**What is needed**
Go through the data below and return each line where the string "import" occurs.

Source texts of formatted documents
·····
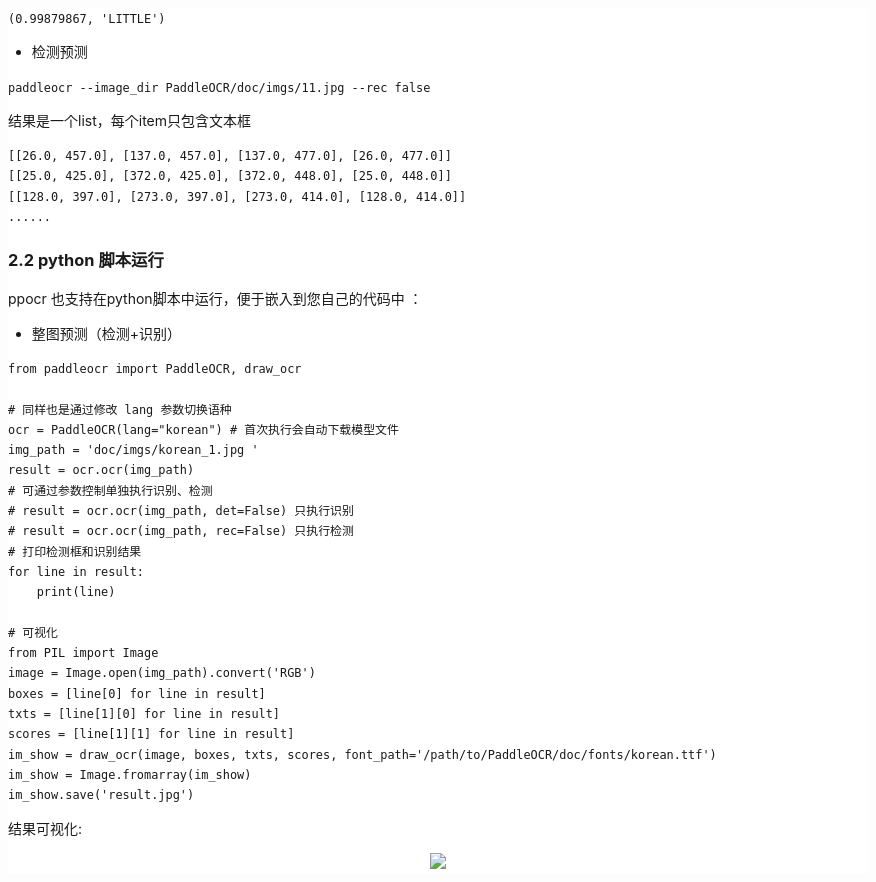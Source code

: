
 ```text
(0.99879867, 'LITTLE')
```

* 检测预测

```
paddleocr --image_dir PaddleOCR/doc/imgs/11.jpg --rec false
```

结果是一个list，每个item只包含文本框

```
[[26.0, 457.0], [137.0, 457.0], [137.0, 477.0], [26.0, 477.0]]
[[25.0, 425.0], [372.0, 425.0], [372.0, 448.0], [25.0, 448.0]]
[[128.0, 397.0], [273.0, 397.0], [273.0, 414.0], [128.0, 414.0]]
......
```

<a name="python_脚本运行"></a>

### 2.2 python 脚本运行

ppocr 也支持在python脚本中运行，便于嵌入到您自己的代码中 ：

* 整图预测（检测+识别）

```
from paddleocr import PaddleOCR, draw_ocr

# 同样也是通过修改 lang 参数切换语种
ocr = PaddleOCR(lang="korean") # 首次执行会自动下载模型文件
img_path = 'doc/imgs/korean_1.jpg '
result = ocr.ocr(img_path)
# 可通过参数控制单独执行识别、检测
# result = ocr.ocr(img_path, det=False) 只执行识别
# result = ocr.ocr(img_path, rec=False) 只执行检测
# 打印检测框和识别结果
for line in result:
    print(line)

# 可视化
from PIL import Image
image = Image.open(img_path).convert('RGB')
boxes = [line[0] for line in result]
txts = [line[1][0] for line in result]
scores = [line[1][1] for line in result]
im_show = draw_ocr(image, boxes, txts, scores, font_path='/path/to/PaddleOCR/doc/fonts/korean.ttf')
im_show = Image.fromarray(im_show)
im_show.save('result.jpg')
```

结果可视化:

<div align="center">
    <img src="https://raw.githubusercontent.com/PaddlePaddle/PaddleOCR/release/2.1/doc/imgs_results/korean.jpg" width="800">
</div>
·····
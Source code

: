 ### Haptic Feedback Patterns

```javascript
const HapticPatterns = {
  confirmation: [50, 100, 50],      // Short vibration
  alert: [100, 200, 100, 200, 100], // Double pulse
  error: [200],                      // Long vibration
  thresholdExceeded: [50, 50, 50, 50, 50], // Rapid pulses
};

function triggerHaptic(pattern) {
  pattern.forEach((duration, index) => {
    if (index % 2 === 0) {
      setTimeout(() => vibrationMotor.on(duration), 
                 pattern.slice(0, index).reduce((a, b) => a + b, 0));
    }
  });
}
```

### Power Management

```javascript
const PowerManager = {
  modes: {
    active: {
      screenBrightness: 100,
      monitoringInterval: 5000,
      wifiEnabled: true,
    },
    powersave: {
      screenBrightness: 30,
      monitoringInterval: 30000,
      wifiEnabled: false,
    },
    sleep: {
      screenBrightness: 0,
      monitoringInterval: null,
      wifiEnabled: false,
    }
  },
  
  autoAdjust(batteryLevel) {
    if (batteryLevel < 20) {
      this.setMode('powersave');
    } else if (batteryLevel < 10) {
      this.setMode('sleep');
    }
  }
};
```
·····
**Worked solution**
from paddleocr import PaddleOCR, draw_ocr
from PIL import Image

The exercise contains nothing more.